DATA FOR ANALYSIS
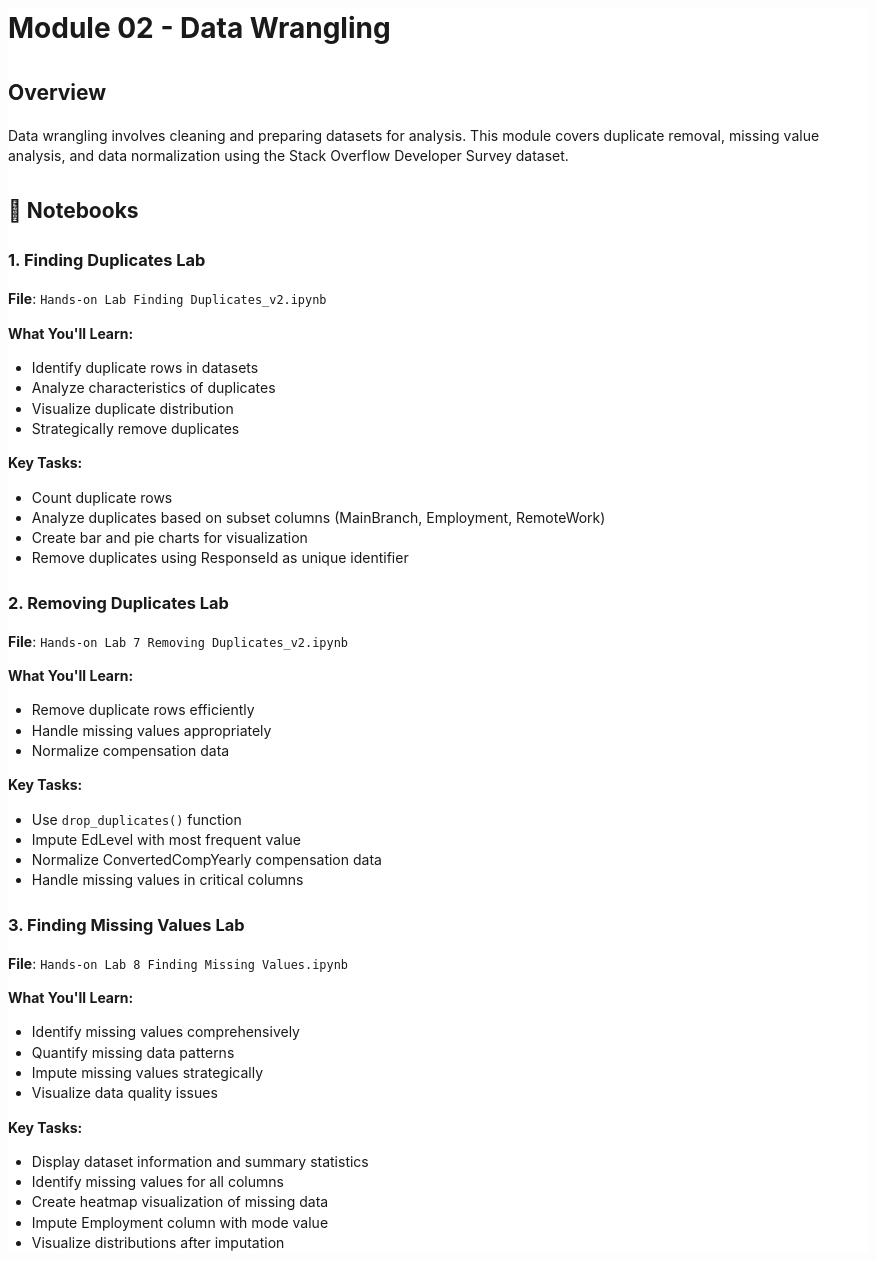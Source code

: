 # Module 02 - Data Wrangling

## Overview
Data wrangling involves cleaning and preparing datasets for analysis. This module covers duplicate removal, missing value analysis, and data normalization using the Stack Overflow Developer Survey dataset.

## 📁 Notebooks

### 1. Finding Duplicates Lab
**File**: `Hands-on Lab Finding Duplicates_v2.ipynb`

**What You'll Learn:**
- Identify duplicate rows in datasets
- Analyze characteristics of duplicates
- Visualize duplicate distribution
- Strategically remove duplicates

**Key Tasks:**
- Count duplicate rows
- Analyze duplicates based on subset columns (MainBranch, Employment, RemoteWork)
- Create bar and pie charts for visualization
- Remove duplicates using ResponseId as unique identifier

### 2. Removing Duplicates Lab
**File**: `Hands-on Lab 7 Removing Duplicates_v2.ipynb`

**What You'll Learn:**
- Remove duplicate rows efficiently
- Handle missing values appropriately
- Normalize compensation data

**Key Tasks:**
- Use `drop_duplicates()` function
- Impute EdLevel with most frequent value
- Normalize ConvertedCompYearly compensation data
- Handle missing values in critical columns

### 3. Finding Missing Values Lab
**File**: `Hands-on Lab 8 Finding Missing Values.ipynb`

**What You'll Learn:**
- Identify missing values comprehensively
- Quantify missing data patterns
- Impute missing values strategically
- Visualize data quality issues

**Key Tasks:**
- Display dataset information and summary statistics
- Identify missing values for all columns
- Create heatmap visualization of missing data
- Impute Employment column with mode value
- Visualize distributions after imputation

REQUIREMENT
Please return the full listing exactly as given, with the images left out.

TASK ANSWER
Source code

: # Module 02 - Data Wrangling

## Overview
Data wrangling involves cleaning and preparing datasets for analysis. This module covers duplicate removal, missing value analysis, and data normalization using the Stack Overflow Developer Survey dataset.

## 📁 Notebooks

### 1. Finding Duplicates Lab
**File**: `Hands-on Lab Finding Duplicates_v2.ipynb`

**What You'll Learn:**
- Identify duplicate rows in datasets
- Analyze characteristics of duplicates
- Visualize duplicate distribution
- Strategically remove duplicates

**Key Tasks:**
- Count duplicate rows
- Analyze duplicates based on subset columns (MainBranch, Employment, RemoteWork)
- Create bar and pie charts for visualization
- Remove duplicates using ResponseId as unique identifier

### 2. Removing Duplicates Lab
**File**: `Hands-on Lab 7 Removing Duplicates_v2.ipynb`

**What You'll Learn:**
- Remove duplicate rows efficiently
- Handle missing values appropriately
- Normalize compensation data

**Key Tasks:**
- Use `drop_duplicates()` function
- Impute EdLevel with most frequent value
- Normalize ConvertedCompYearly compensation data
- Handle missing values in critical columns

### 3. Finding Missing Values Lab
**File**: `Hands-on Lab 8 Finding Missing Values.ipynb`

**What You'll Learn:**
- Identify missing values comprehensively
- Quantify missing data patterns
- Impute missing values strategically
- Visualize data quality issues

**Key Tasks:**
- Display dataset information and summary statistics
- Identify missing values for all columns
- Create heatmap visualization of missing data
- Impute Employment column with mode value
- Visualize distributions after imputation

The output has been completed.